### INSTRUCTIONS TO FOLLOW
Note every line in the entries that contains the string "Jupyter", and copy it.

[Plain-text document sources]
-- Opening Marker --
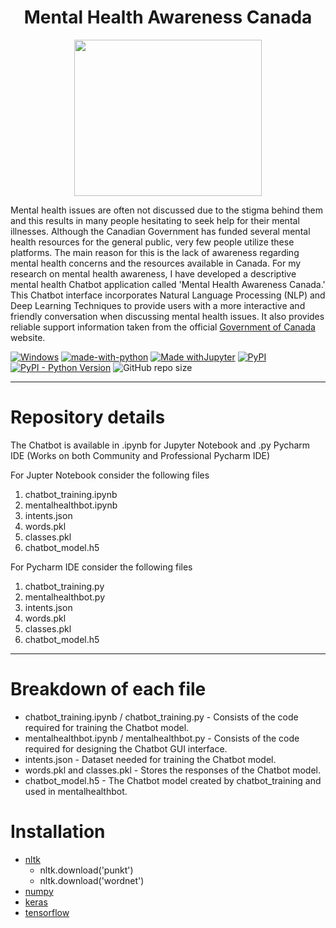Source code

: <h1 align="center"> Mental Health Awareness Canada </h1>


<p align="center">
  <img src= "https://user-images.githubusercontent.com/76941265/128641349-5385754f-8252-4e83-acdb-e243b811d507.png" width="300" height="250">
</p>

Mental health issues are often not discussed due to the stigma behind them and this results in many people hesitating to seek help for their mental illnesses. Although the Canadian Government has funded several mental health resources for the general public, very few people utilize these platforms. The main reason for this is the lack of awareness regarding mental health concerns and the resources available in Canada. For my research on mental health awareness, I have developed a descriptive mental health Chatbot application called 'Mental Health Awareness Canada.' This Chatbot interface incorporates Natural Language Processing (NLP) and Deep Learning Techniques to provide users with a more interactive and friendly conversation when discussing mental health issues. It also provides reliable support information taken from the official [Government of Canada](https://www.canada.ca/en/public-health/topics/mental-health-wellness.html) website.

[![Windows](https://svgshare.com/i/ZhY.svg)](https://www.microsoft.com/en-in/windows) [![made-with-python](https://img.shields.io/badge/Made%20with-Python-1f425f.svg)](https://www.python.org/) [![Made withJupyter](https://img.shields.io/badge/Made%20with-Jupyter-orange?style=for-the-badge&logo=Jupyter)](https://jupyter.org/try) [![PyPI](https://img.shields.io/pypi/v/four)](https://pypi.org/project/pypi-install/) [![PyPI - Python Version](https://img.shields.io/pypi/pyversions/tensorflow)](https://www.python.org/downloads/release/python-380/) ![GitHub repo size](https://img.shields.io/github/repo-size/desireedmello/mentalhealthchatbotCanada)

---

# Repository details

The Chatbot is available in .ipynb for Jupyter Notebook and .py Pycharm IDE (Works on both Community and Professional Pycharm IDE)

For Jupter Notebook consider the following files

1. chatbot_training.ipynb      
2. mentalhealthbot.ipynb
3. intents.json                
4. words.pkl   
5. classes.pkl             
6. chatbot_model.h5                   

For Pycharm IDE consider the following files

1. chatbot_training.py
2. mentalhealthbot.py
3. intents.json
4. words.pkl
5. classes.pkl
6. chatbot_model.h5

---

# Breakdown of each file

- chatbot_training.ipynb / chatbot_training.py - Consists of the code required for training the Chatbot model.
- mentalhealthbot.ipynb / mentalhealthbot.py - Consists of the code required for designing the Chatbot GUI interface.
- intents.json - Dataset needed for training the Chatbot model.
- words.pkl and classes.pkl - Stores the responses of the Chatbot model.
- chatbot_model.h5 - The Chatbot model created by chatbot_training and used in mentalhealthbot.

# Installation

- [nltk](https://pypi.org/project/nltk/)
  - nltk.download('punkt')
  - nltk.download('wordnet')
-  [numpy](https://pypi.org/project/numpy/)
-  [keras](https://pypi.org/project/keras/)
-  [tensorflow](https://pypi.org/project/tensorflow/)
-- Closing Marker --
### THE COMPLETED TASK
[![Windows](https://svgshare.com/i/ZhY.svg)](https://www.microsoft.com/en-in/windows) [![made-with-python](https://img.shields.io/badge/Made%20with-Python-1f425f.svg)](https://www.python.org/) [![Made withJupyter](https://img.shields.io/badge/Made%20with-Jupyter-orange?style=for-the-badge&logo=Jupyter)](https://jupyter.org/try) [![PyPI](https://img.shields.io/pypi/v/four)](https://pypi.org/project/pypi-install/) [![PyPI - Python Version](https://img.shields.io/pypi/pyversions/tensorflow)](https://www.python.org/downloads/release/python-380/) ![GitHub repo size](https://img.shields.io/github/repo-size/desireedmello/mentalhealthchatbotCanada)
The Chatbot is available in .ipynb for Jupyter Notebook and .py Pycharm IDE (Works on both Community and Professional Pycharm IDE)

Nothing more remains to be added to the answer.